Dans des rencontres nancéiennes à nos côtés, vous avez évoqué l’importance de la recherche de positions franco-allemandes : comment évoluent-elles relativement au TTIP ? Les négociations commerciales font surtout ressortir la disparité qui existe entre les pays de l’Union européenne en matière sociale et fiscale. Quel calendrier d’harmonisation faut-il envisager pour que l’Union européenne soit plus forte dans la négociation avec les États-Unis ?

Enfin, vu les récents drames en Méditerranée, la France ne pourrait-elle repenser ses partenariats commerciaux avec l’Afrique ? Ce continent doit être le continent de l’avenir, non celui de la tragédie.

M. Pierre Lequiller. Je suis attaché au principe d’un accord. Il ne me semble pas possible de vouloir le rejeter avant d’examiner le fond des choses, alors qu’il peut être très positif pour la France et pour l’Union européenne.

La position très fermée de la partie américaine sur les marchés publics n’est pas acceptable. J’approuve votre opposition sur ce point, comme sur les trois autres grandes questions qui dominent en fait le débat : les sujets agricoles, les domaines sectoriels et le mécanisme d’arbitrage. Qu’est-ce qui peut, monsieur le ministre, amener les Américains à évoluer sur ces questions ?

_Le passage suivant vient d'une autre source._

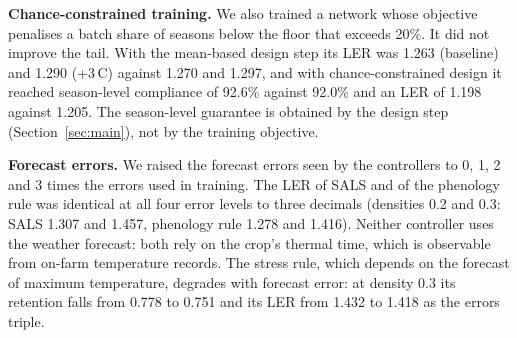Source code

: \textbf{Chance-constrained training.} We also trained a network whose objective penalises a batch share of seasons below the floor that exceeds 20\%. It did not improve the tail. With the mean-based design step its LER was 1.263 (baseline) and 1.290 (+3\,\textdegree C) against 1.270 and 1.297, and with chance-constrained design it reached season-level compliance of 92.6\% against 92.0\% and an LER of 1.198 against 1.205. The season-level guarantee is obtained by the design step (Section~\ref{sec:main}), not by the training objective.

\textbf{Forecast errors.} We raised the forecast errors seen by the controllers to 0, 1, 2 and 3 times the errors used in training. The LER of SALS and of the phenology rule was identical at all four error levels to three decimals (densities 0.2 and 0.3: SALS 1.307 and 1.457, phenology rule 1.278 and 1.416). Neither controller uses the weather forecast: both rely on the crop's thermal time, which is observable from on-farm temperature records. The stress rule, which depends on the forecast of maximum temperature, degrades with forecast error: at density 0.3 its retention falls from 0.778 to 0.751 and its LER from 1.432 to 1.418 as the errors triple.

M. Jean-Pierre Le Roch. Un chapitre sur les PME sera ajouté à l’accord. Le 7 janvier 2015, la Commission européenne a rendu publique sa proposition écrite sur le sujet. Elle sera discutée lors du prochain round de négociations. La Commission y propose un échange d’information et de bonnes pratiques grâce à un site dédié sur la Toile et à la constitution d’une base de données. Mais cette initiative me paraît insuffisante pour répondre aux défis auxquels sont confrontées les PME voulant exporter vers les États-Unis, comme à l’objectif de la Commission européenne de faire passer d’ici 2020 de 13 % à 25 % la proportion de celles qui exportent hors de l’Union européenne. Pourriez-vous nous éclairer sur cet aspect des négociations relatif aux PME ?

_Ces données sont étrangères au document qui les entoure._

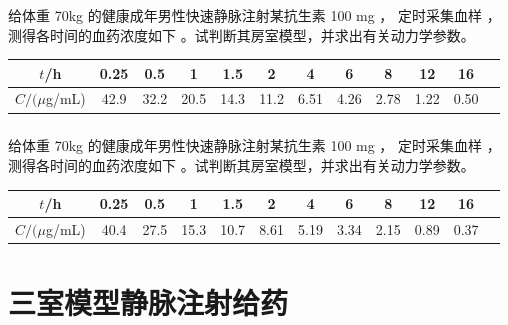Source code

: \documentclass[dvipsnames, svgnames, x11names]{beamer}
\begin{document}
\begin{frame}[t]
    \frametitle{}
    \begin{example}
        给体重 70kg 的健康成年男性快速静脉注射某抗生素 100 mg ， 定时采集血样 ， 测得各时间的血药浓度如下 。试判断其房室模型，并求出有关动力学参数。
        \begin{table}
            \centering
            \begin{tabular}{cccccccccccc}
                \bottomrule
                $t$/h & 0.25 & 0.5 & 1 & 1.5 & 2 & 4 & 6 & 8 & 12 & 16 \\ \hline
                $C/(\mu$g/mL) & 42.9 & 32.2 & 20.5 & 14.3 & 11.2 & 6.51 & 4.26 & 2.78 & 1.22 & 0.50 \\ \toprule
            \end{tabular}
        \end{table}
    \end{example}
\end{frame}


\begin{frame}[t]
    \frametitle{}
    \begin{question}
        给体重 70kg 的健康成年男性快速静脉注射某抗生素 100 mg ， 定时采集血样 ， 测得各时间的血药浓度如下 。试判断其房室模型，并求出有关动力学参数。
        \begin{table}
            \centering
            \begin{tabular}{cccccccccccc}
                \bottomrule
                $t$/h & 0.25 & 0.5 & 1 & 1.5 & 2 & 4 & 6 & 8 & 12 & 16 \\ \hline
                $C/(\mu$g/mL) & 40.4 & 27.5 & 15.3 & 10.7 & 8.61 & 5.19 & 3.34 & 2.15 & 0.89 & 0.37 \\ \toprule
            \end{tabular}
        \end{table}
    \end{question}
\end{frame}


\section{三室模型静脉注射给药}
\end{document}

L’accord envisagé serait un accord de nouvelle génération qui comporterait des clauses sur la convergence réglementaire. Mais les traités de l’Union européenne et la jurisprudence de la Cour de justice de l’Union européenne consacrent le primat du droit européen sur les traités internationaux classiques. Quel droit primera en cas de conflit de normes entre un traité de nouvelle génération et une disposition du droit européen ? Quel rôle est-il dévolu au Parlement européen dans la négociation, l’adoption et le suivi de ces accords ?

M. Hervé Pellois. Selon une majorité d’études d’impact, l’adoption du TTIP permettrait une relance de la croissance, de l’emploi et une reprise des investissements. La Commission en publiera une par pays et par secteur, tandis que certains États membres l’ont déjà fait pour leur compte. Lorsque nous l’avons entendue le 15 avril dernier, la commissaire Malmström a souligné qu’une étude chiffrée nationale rassure l’opinion. Le Gouvernement ne pourrait-il en conduire une ? Cela serait propre à rassurer les Français sur l’impact d’un accord de libre-échange avec les États-Unis.

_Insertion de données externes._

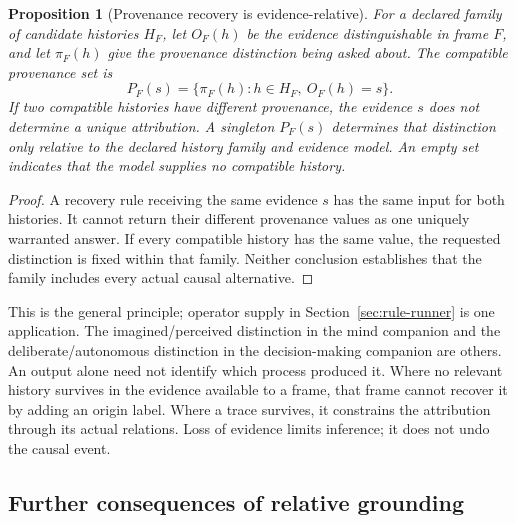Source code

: \documentclass[11pt,a4paper]{article}
\newtheorem{proposition}[definition]{Proposition}
\theoremstyle{remark}\newtheorem{remark}[definition]{Remark}
\begin{document}
\begin{proposition}[Provenance recovery is evidence-relative]\label{prop:provenance-inference}
For a declared family of candidate histories \(H_F\), let \(O_F(h)\) be the
evidence distinguishable in frame \(F\), and let \(\pi_F(h)\) give the
provenance distinction being asked about. The compatible provenance set is
\[
P_F(s)=\{\pi_F(h):h\in H_F,\ O_F(h)=s\}.
\]
If two compatible histories have different provenance, the evidence \(s\)
does not determine a unique attribution. A singleton \(P_F(s)\) determines
that distinction only relative to the declared history family and evidence
model. An empty set indicates that the model supplies no compatible history.
\end{proposition}
\begin{proof}
A recovery rule receiving the same evidence \(s\) has the same input for
both histories. It cannot return their different provenance values as one
uniquely warranted answer. If every compatible history has the same value,
the requested distinction is fixed within that family. Neither conclusion
establishes that the family includes every actual causal alternative.
\end{proof}

This is the general principle; operator supply in
Section~\ref{sec:rule-runner} is one application. The imagined/perceived
distinction in the mind companion and the deliberate/autonomous distinction
in the decision-making companion are others. An output alone need not
identify which process produced it. Where no relevant history survives in
the evidence available to a frame, that frame cannot recover it by adding
an origin label. Where a trace survives, it constrains the attribution
through its actual relations. Loss of evidence limits inference; it does
not undo the causal event.

\subsection{Further consequences of relative grounding}
\end{document}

M. Thierry Benoit. Alors que son marché n’est pas totalement harmonisé, l’Union européenne peut-elle obtenir un accord équilibré avec les États-Unis ? Elle aborde les discussions en ordre dispersé, car elle abrite des intérêts divergents. L’accord avec le Canada, qui autorise l’entrée sur le marché européen de 50 000 tonnes de viande de ce pays, a réveillé la méfiance. En matière de farines animales, d’organismes génétiquement modifiés (OGM) et d’hormones de croissance, poserons-nous des exigences de traçabilité ? Les clauses relatives aux normes pourront-elles être mises à profit pour opérer des simplifications ?

Je suis très attaché aux appellations d’origine contrôlée et aux indications géographiques protégées, dont le granit de Bretagne devrait faire bientôt partie, même si j’imagine que cette approche peut être vue, du côté américain, comme une approche par le petit bout de la lorgnette.

M. Dino Cinieri. Selon une note du gouvernement allemand à ses ambassades et malencontreusement rendue publique, nos partenaires d’outre-Rhin seraient prêts à sacrifier l’agriculture à une ouverture accrue des marchés publics américains. La libéralisation totale de l’agriculture reviendrait pourtant à une fuite en avant sur les prix, à une progression de l’industrialisation, à la disparition de fermes et à une baisse de la qualité de l’alimentation. De telles idées ne vont-elles pas à contre-courant de la nécessaire relocalisation de nos économies ? Ce deal perdant-perdant pour les populations, les territoires et les écosystèmes pourrait-il aboutir ?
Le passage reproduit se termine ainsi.